I hope everyone enjoyed the weekend! Here’s this week’s update on major bond market indices, scheduled Federal Reserve meetings, upcoming economic data releases, and general bond market trends.
“The Fed remains focused on ensuring a stable economic recovery with easing inflation. However, external factors like the election outcome and future fiscal policy will influence short-term market dynamics and longer-term economic forecasts.”
Recent Lock Volume & Rates
Last week saw a slightly below-average volume for new locks, with 76 new locks totaling $37 million, averaging 15 locks per day. Our trailing four-week daily lock average has declined to 16 per day. As of last Thursday, the Freddie Mac average 30-year fixed rate is at 6.79%, up another 7 basis points from the previous week. This results in a maximum APR of approximately 8.29% (6.79 + 1.50) for 30-year fixed rate loans. Meanwhile, the 10-year Treasury yield closed last week at 4.31%, down by 5 basis points for the week.

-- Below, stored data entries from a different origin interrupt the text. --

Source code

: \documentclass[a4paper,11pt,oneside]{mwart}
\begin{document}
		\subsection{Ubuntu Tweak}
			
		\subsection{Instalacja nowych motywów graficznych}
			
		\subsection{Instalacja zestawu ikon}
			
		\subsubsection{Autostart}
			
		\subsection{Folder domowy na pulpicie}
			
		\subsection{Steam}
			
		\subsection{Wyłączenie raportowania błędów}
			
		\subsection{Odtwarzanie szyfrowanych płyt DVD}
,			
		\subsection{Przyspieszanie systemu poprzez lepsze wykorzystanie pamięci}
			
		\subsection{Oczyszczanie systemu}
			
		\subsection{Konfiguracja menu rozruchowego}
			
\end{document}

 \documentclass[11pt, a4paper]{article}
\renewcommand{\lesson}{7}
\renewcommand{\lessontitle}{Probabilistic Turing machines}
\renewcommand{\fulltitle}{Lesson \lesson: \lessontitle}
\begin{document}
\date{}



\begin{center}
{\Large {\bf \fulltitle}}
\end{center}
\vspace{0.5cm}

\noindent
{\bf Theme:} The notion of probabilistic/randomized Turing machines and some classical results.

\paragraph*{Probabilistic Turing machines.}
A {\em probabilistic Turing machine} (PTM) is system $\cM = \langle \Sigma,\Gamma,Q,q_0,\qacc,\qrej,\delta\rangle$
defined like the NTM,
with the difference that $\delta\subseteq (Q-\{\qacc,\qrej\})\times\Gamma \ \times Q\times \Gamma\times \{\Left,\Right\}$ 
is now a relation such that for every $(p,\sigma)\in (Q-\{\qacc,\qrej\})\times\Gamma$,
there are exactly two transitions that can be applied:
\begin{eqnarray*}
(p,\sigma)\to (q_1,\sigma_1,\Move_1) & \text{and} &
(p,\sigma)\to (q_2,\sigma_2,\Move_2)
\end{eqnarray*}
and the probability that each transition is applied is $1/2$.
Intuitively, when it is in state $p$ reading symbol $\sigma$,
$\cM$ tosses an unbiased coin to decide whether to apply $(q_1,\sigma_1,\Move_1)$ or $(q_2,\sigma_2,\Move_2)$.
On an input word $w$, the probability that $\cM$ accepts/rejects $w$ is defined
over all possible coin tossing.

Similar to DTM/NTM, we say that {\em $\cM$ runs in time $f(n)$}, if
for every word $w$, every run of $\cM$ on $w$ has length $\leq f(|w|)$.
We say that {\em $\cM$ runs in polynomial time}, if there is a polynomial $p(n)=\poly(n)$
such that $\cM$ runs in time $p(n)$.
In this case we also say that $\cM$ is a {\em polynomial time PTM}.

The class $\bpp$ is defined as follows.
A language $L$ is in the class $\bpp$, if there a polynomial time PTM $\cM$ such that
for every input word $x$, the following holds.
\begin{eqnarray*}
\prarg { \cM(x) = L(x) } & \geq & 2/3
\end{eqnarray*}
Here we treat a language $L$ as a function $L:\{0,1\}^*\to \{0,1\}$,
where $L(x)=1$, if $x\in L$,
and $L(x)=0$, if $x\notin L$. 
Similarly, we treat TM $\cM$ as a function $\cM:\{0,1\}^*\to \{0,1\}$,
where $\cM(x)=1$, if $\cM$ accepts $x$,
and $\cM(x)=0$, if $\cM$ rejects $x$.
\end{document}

Mortgage Rates & Bond Market Volatility
Mortgage rates have increased for the sixth consecutive week, reaching their highest levels since mid-July. Over the past week and a half, the bond market has been especially volatile due to recent inflation data, October’s non-farm payrolls report, the general election, and the latest FOMC meeting and interest rate decision. Uncertainty often fuels market volatility, and we’ve seen a lot of both recently.
Following the Fed’s decision last week to reduce the Fed Funds rate by 0.25% to a range of 4.50 – 4.75%, markets may calm down this week. This rate cut, the second in the current easing cycle, reflects the Fed’s stance that inflation is trending toward the 2% target. Chairman Powell acknowledged some cooling in the labor market, and further easing is expected in upcoming meetings. The Fed will base decisions on the latest economic data, with the next and final FOMC meeting of 2024 scheduled for December 18, where there’s a high probability of another 0.25% cut.
U.S. Presidential Election Impact
The recent U.S. Presidential election outcome has added some uncertainty to the economic outlook. Markets and the Fed must recalibrate expectations for growth, inflation, and fiscal policy. With Trump’s victory, investors now expect somewhat stronger economic growth, higher inflation, and larger deficits. While these factors could influence the Fed’s future policy, Powell noted that the election has not immediately impacted the FOMC’s decisions. The current environment of an accommodative Fed policy paired with potentially inflationary fiscal policies creates a balancing act for the markets. The Fed remains committed to ensuring a stable recovery while monitoring how fiscal changes could affect inflation and growth.
Upcoming Economic Data & Market Outlook
The bond market is closed today for Veteran’s Day, but the week ahead remains busy. Key releases include fresh inflation data (CPI on Wednesday and PPI on Thursday), U.S. Retail Sales data for October on Friday, and several Fed speaking engagements throughout the week. While we anticipate less volatility than in recent weeks, the incoming data and ongoing uncertainties could still lead to notable market swings.